PUBLIC WARNING: Fightback and the copyright trolls

Readers of the Fightback website might have noticed a slight change in its appearance. Well, not a slight change. The disappearance of almost all images.

During the Christmas-New Year period, the Fightback editorial board was contacted by a “Copyright Protection” agency based out of Denmark, claiming that three images from very old posts on this website – stemming back to 2012-14 – had been reproduced without permission from a major press agency. These images were:

  • a 2014 image of a demonstration in Venezuela;
  • a 2013 image of three atheist writers (of which only one image was claimed to be copyrighted: that of Christopher Hitchens!)
  • a 2012 image of a woman voting in Egyptian elections.

Rather than simply asking them to be taken down – as we are always willing to do for any image, out of goodwill – we were presented with what’s called a “speculative invoice”, totalling more than $NZ750 in “retrospective licence fees”. This fee, we were told, would apply no matter if the images were taken down or not.

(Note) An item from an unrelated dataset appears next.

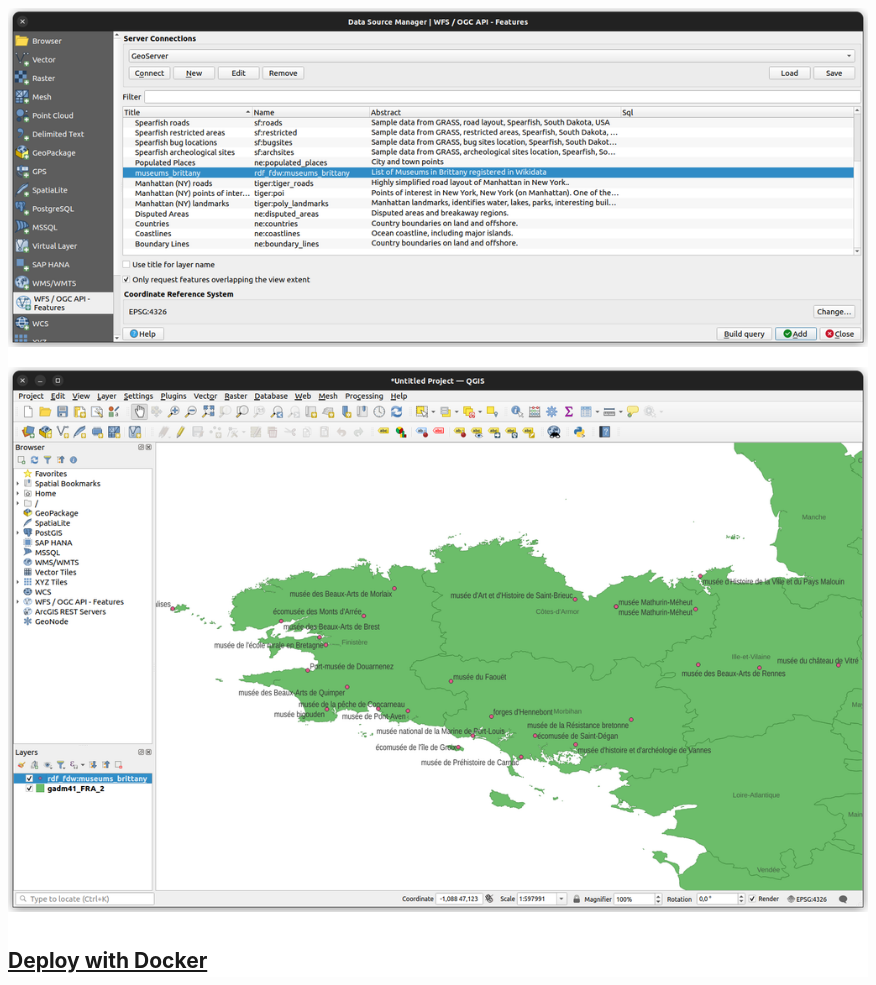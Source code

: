 ![geoserver-wfs](examples/img/geoserver-wfs-client.png?raw=true)

![geoserver-wfs-map](examples/img/geoserver-wfs-map.png?raw=true)
## [Deploy with Docker](https://github.com/jimjonesbr/rdf_fdw/blob/master/README.md#deploy-with-docker)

This form of “copyright trolling” is well known overseas, for example from the “PicRights” organisation. Such organisations – either hired by major intellectual property owners, or acting on their own initiative – use powerful “reverse image search” engines to find images which match those to which they think they can establish copyright. This is quite often not enough evidence to stand up in court – but that doesn’t matter, as it rarely gets that far. People targeted thus – quite often private individual bloggers or non-profit organisations, like Fightback – are simply unwilling or too intimidated to fight, especially if the copyright trolls escalate to actual legal threats. They are far more likely to simply pay up – or to negotiate a lower payment – to make the whole mess go away.

The Fightback editorial board have decided, therefore, to simply pull all the images from our website, re-adding only those which we can guarantee we have the rights to use, or are in the public domain. We have no wish to continue to get letters every day or so presenting a bill for $250+ for an image posted up to a decade ago that everyone’s forgotten about. We are also seeking legal opinions about whether these demands for money can be enforced in the New Zealand court system.

We publish this warning, not only as an apology to our readers for the hopefully temporary loss of visual quality on our website, but to a warning to other small publications in Aotearoa/New Zealand, and also to private bloggers. These people may come after you next. Forewarned is forearmed.


  1. I would be interested to hear of any further developments in this matter – e.g. what your legal advice says about how enforceable these demands might be in NZ. It seems to be a new and lucrative ‘legal’ form of scamming.

    • We gather that as the organisation do not themselves have the right to the images, this could be considered extortion if they are not actually representing rights-holders. They would also need to demonstrate damages if they took it to court. We are continuing to ignore them as they have not brought a case.